++++ RECORDS FOR THIS EXERCISE ++++

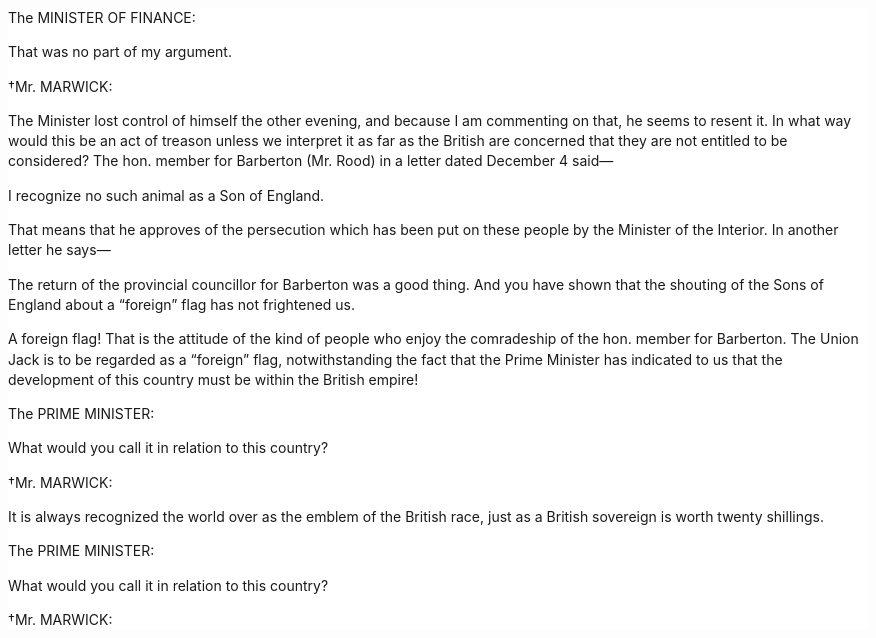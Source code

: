 </speech>

<speech by="#minister_of_finance">

<from>The <person refersTo="hansard_za">MINISTER OF FINANCE</person>:</from>

<p>That was no part of my argument.</p>

</speech>

<speech by="#marwick">

<from>&#x2020;Mr. <person refersTo="hansard_za">MARWICK</person>:</from>

<p>The Minister lost control of himself the other evening, and because I am commenting on that, he seems to resent it. In what way would this be an act of treason unless we interpret it as far as the British are concerned that they are not entitled to be considered? The hon. member for Barberton (Mr. Rood) in a letter dated December 4 said&#x2014;</p>

<block name="quote">I recognize no such animal as a Son of England.</block>

<p>That means that he approves of the persecution which has been put on these people by the Minister of the Interior. In another letter he says&#x2014;</p>

<block name="quote">The return of the provincial councillor for Barberton was a good thing. And you have shown that the shouting of the Sons of England about a &#x201C;foreign&#x201D; flag has not frightened us.</block>

<p>A foreign flag! That is the attitude of the kind of people who enjoy the comradeship of the hon. member for Barberton. The Union Jack is to be regarded as a &#x201C;foreign&#x201D; flag, notwithstanding the fact that the Prime Minister has indicated to us that the development of this country must be within the British empire!</p>

</speech>

<speech by="#prime_minister">

<from>The <person refersTo="hansard_za">PRIME MINISTER</person>:</from>

<p>What would you call it in relation to this country?</p>

</speech>

<speech by="#marwick">

<from>&#x2020;Mr. <person refersTo="hansard_za">MARWICK</person>:</from>

<p>It is always recognized the world over as the emblem of the British race, just as a British sovereign is worth twenty shillings.</p>

</speech>

<speech by="#prime_minister">

<from>The <person refersTo="hansard_za">PRIME MINISTER</person>:</from>

<p>What would you call it in relation to this country?</p>

</speech>

<speech by="#marwick">

<from>&#x2020;Mr. <person refersTo="hansard_za">MARWICK</person>:</from>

++++

*ASSIGNMENT*
Print only the lines from the one with "<p>A foreign flag!" to the end of the records, both included.

*OUTPUT OF THE TASK*
<p>A foreign flag! That is the attitude of the kind of people who enjoy the comradeship of the hon. member for Barberton. The Union Jack is to be regarded as a &#x201C;foreign&#x201D; flag, notwithstanding the fact that the Prime Minister has indicated to us that the development of this country must be within the British empire!</p>

</speech>

<speech by="#prime_minister">

<from>The <person refersTo="hansard_za">PRIME MINISTER</person>:</from>

<p>What would you call it in relation to this country?</p>

</speech>

<speech by="#marwick">

<from>&#x2020;Mr. <person refersTo="hansard_za">MARWICK</person>:</from>

<p>It is always recognized the world over as the emblem of the British race, just as a British sovereign is worth twenty shillings.</p>

</speech>

<speech by="#prime_minister">

<from>The <person refersTo="hansard_za">PRIME MINISTER</person>:</from>

<p>What would you call it in relation to this country?</p>

</speech>

<speech by="#marwick">

<from>&#x2020;Mr. <person refersTo="hansard_za">MARWICK</person>:</from>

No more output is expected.